Sunlight-driven formation and dissociation of a dynamic mixed-valence thallium(III)/thallium(I) porphyrin complex.

Inspired by a Newton's cradle device and interested in the development of redox-controllable bimetallic molecular switches, a mixed-valence thallium(III)/thallium(I) bis-strap porphyrin complex, with Tl(III) bound out of the plane of the N core and Tl(I) hung to a strap on the opposite side, was formed by the addition of TlOAc to the free base and exposure to indirect sunlight.

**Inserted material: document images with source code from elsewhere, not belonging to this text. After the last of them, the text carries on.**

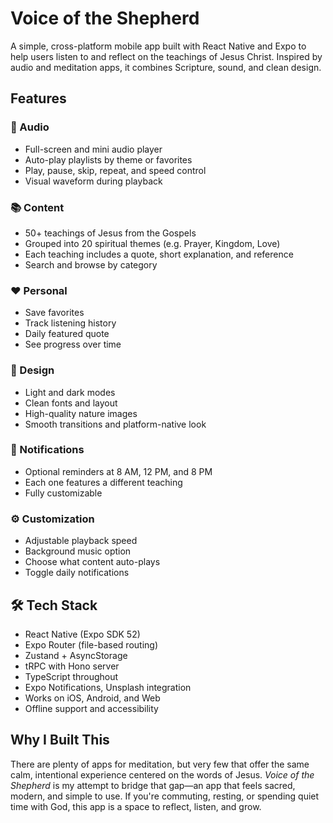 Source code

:# Voice of the Shepherd

A simple, cross-platform mobile app built with React Native and Expo to help users listen to and reflect on the teachings of Jesus Christ. Inspired by audio and meditation apps, it combines Scripture, sound, and clean design.

## Features

### 🎵 Audio

* Full-screen and mini audio player
* Auto-play playlists by theme or favorites
* Play, pause, skip, repeat, and speed control
* Visual waveform during playback

### 📚 Content

* 50+ teachings of Jesus from the Gospels
* Grouped into 20 spiritual themes (e.g. Prayer, Kingdom, Love)
* Each teaching includes a quote, short explanation, and reference
* Search and browse by category

### ❤️ Personal

* Save favorites
* Track listening history
* Daily featured quote
* See progress over time

### 🎨 Design

* Light and dark modes
* Clean fonts and layout
* High-quality nature images
* Smooth transitions and platform-native look

### 🔔 Notifications

* Optional reminders at 8 AM, 12 PM, and 8 PM
* Each one features a different teaching
* Fully customizable

### ⚙️ Customization

* Adjustable playback speed
* Background music option
* Choose what content auto-plays
* Toggle daily notifications

## 🛠️ Tech Stack

* React Native (Expo SDK 52)
* Expo Router (file-based routing)
* Zustand + AsyncStorage
* tRPC with Hono server
* TypeScript throughout
* Expo Notifications, Unsplash integration
* Works on iOS, Android, and Web
* Offline support and accessibility

## Why I Built This

There are plenty of apps for meditation, but very few that offer the same calm, intentional experience centered on the words of Jesus. *Voice of the Shepherd* is my attempt to bridge that gap—an app that feels sacred, modern, and simple to use. If you're commuting, resting, or spending quiet time with God, this app is a space to reflect, listen, and grow.

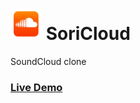 # <img src="demo/logo.png" alt="logo" width="50"> SoriCloud
SoundCloud clone

### [Live Demo](https://soricloud.herokuapp.com/ "Live link of SoriCloud")
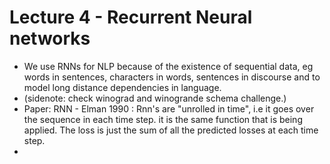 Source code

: # Lecture 4 -  Recurrent Neural networks
- We use RNNs for NLP because of the existence of sequential data, eg words in sentences, characters in words, sentences in discourse and to model long distance dependencies in language.
- (sidenote: check winograd and winogrande schema challenge.)
- Paper: RNN - Elman 1990 : Rnn's are "unrolled in time", i.e it goes over the sequence in each time step. it is the same function that is being applied. The loss is just the sum of all the predicted losses at each time step.  
-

In this process, oxygen photosensitization by the porphyrin allows the oxidation of Tl(I) to Tl(III). The bimetallic complex is dynamic as the metals exchange their positions symmetrically to the porphyrin plane with Tl(III) funneling through the macrocycle. Further exposure of the complex to direct sunlight leads to thallium dissociation and to total recovery of the free base. Hence, the porphyrin plays a key role at all stages of the cycle of the complex: It hosts two metal ions, and by absorbing light, it allows the formation and dissociation of Tl(III). These results constitute the basis for the further design of innovative light-driven bimetallic molecular devices.